### GOAL OF THE EXERCISE
Scan the listing below for "intended", then report every line that has it.

### ENTRIES SHOWN
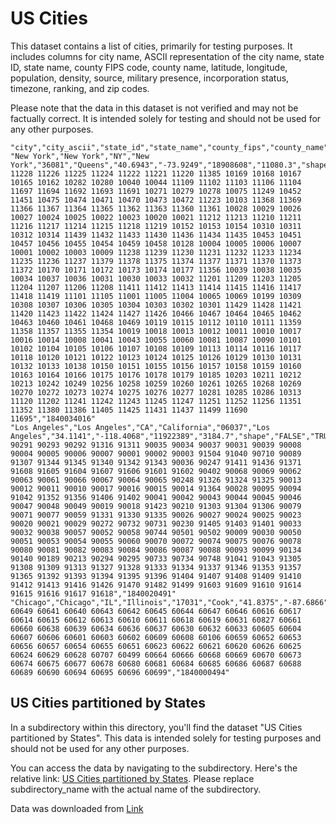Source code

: # US Cities
This dataset contains a list of cities, primarily for testing purposes. It includes columns for city name, ASCII representation of the city name, state ID, state name, county FIPS code, county name, latitude, longitude, population, density, source, military presence, incorporation status, timezone, ranking, and zip codes.

Please note that the data in this dataset is not verified and may not be factually correct. It is intended solely for testing and should not be used for any other purposes.

```csv
"city","city_ascii","state_id","state_name","county_fips","county_name","lat","lng","population","density","source","military","incorporated","timezone","ranking","zips","id"
"New York","New York","NY","New York","36081","Queens","40.6943","-73.9249","18908608","11080.3","shape","FALSE","TRUE","America/New_York","1","11229 11228 11226 11225 11224 11222 11221 11220 11385 10169 10168 10167 10165 10162 10282 10280 10040 10044 11109 11102 11103 11106 11104 11697 11694 11692 11693 11691 10271 10279 10278 10075 11249 10452 11451 10475 10474 10471 10470 10473 10472 11223 10103 11368 11369 11366 11367 11364 11365 11362 11363 11360 11361 10028 10029 10026 10027 10024 10025 10022 10023 10020 10021 11212 11213 11210 11211 11216 11217 11214 11215 11218 11219 10152 10153 10154 10310 10311 10312 10314 11439 11432 11433 11430 11436 11434 11435 10453 10451 10457 10456 10455 10454 10459 10458 10128 10004 10005 10006 10007 10001 10002 10003 10009 11238 11239 11230 11231 11232 11233 11234 11235 11236 11237 11379 11378 11375 11374 11377 11371 11370 11373 11372 10170 10171 10172 10173 10174 10177 11356 10039 10038 10035 10034 10037 10036 10031 10030 10033 10032 11201 11209 11203 11205 11204 11207 11206 11208 11411 11412 11413 11414 11415 11416 11417 11418 11419 11101 11105 11001 11005 11004 10065 10069 10199 10309 10308 10307 10306 10305 10304 10303 10302 10301 11429 11428 11421 11420 11423 11422 11424 11427 11426 10466 10467 10464 10465 10462 10463 10460 10461 10468 10469 10119 10115 10112 10110 10111 11359 11358 11357 11355 11354 10019 10018 10013 10012 10011 10010 10017 10016 10014 10008 10041 10043 10055 10060 10081 10087 10090 10101 10102 10104 10105 10106 10107 10108 10109 10113 10114 10116 10117 10118 10120 10121 10122 10123 10124 10125 10126 10129 10130 10131 10132 10133 10138 10150 10151 10155 10156 10157 10158 10159 10160 10163 10164 10166 10175 10176 10178 10179 10185 10203 10211 10212 10213 10242 10249 10256 10258 10259 10260 10261 10265 10268 10269 10270 10272 10273 10274 10275 10276 10277 10281 10285 10286 10313 11120 11202 11241 11242 11243 11245 11247 11251 11252 11256 11351 11352 11380 11386 11405 11425 11431 11437 11499 11690 11695","1840034016"
"Los Angeles","Los Angeles","CA","California","06037","Los Angeles","34.1141","-118.4068","11922389","3184.7","shape","FALSE","TRUE","America/Los_Angeles","1","91367 90291 90293 90292 91316 91311 90035 90034 90037 90031 90039 90008 90004 90005 90006 90007 90001 90002 90003 91504 91040 90710 90089 91307 91344 91345 91340 91342 91343 90036 90247 91411 91436 91371 91608 91605 91604 91607 91606 91601 91602 90402 90068 90069 90062 90063 90061 90066 90067 90064 90065 90248 91326 91324 91325 90013 90012 90011 90010 90017 90016 90015 90014 91364 90028 90095 90094 91042 91352 91356 91406 91402 90041 90042 90043 90044 90045 90046 90047 90048 90049 90019 90018 91423 90210 91303 91304 91306 90079 90071 90077 90059 91331 91330 91335 90026 90027 90024 90025 90023 90020 90021 90029 90272 90732 90731 90230 91405 91403 91401 90033 90032 90038 90057 90052 90058 90744 90501 90502 90009 90030 90050 90051 90053 90054 90055 90060 90070 90072 90074 90075 90076 90078 90080 90081 90082 90083 90084 90086 90087 90088 90093 90099 90134 90140 90189 90213 90294 90295 90733 90734 90748 91041 91043 91305 91308 91309 91313 91327 91328 91333 91334 91337 91346 91353 91357 91365 91392 91393 91394 91395 91396 91404 91407 91408 91409 91410 91412 91413 91416 91426 91470 91482 91499 91603 91609 91610 91614 91615 91616 91617 91618","1840020491"
"Chicago","Chicago","IL","Illinois","17031","Cook","41.8375","-87.6866","8497759","4614.5","shape","FALSE","TRUE","America/Chicago","1","60018 60649 60641 60640 60643 60642 60645 60644 60647 60646 60616 60617 60614 60615 60612 60613 60610 60611 60618 60619 60631 60827 60661 60660 60638 60639 60634 60636 60637 60630 60632 60633 60605 60604 60607 60606 60601 60603 60602 60609 60608 60106 60659 60652 60653 60656 60657 60654 60655 60651 60623 60622 60621 60620 60626 60625 60624 60629 60628 60707 60499 60664 60666 60668 60669 60670 60673 60674 60675 60677 60678 60680 60681 60684 60685 60686 60687 60688 60689 60690 60694 60695 60696 60699","1840000494"

```


## US Cities partitioned by States
In a subdirectory within this directory, you'll find the dataset "US Cities partitioned by States". This data is intended solely for testing purposes and should not be used for any other purposes.

You can access the data by navigating to the subdirectory. Here's the relative link: [US Cities partitioned by States](./cities_by_state). Please replace subdirectory_name with the actual name of the subdirectory.


Data was downloaded from [Link](https://simplemaps.com/data/us-cities)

### RESULT OF THE TASK
Please note that the data in this dataset is not verified and may not be factually correct. It is intended solely for testing and should not be used for any other purposes.
In a subdirectory within this directory, you'll find the dataset "US Cities partitioned by States". This data is intended solely for testing purposes and should not be used for any other purposes.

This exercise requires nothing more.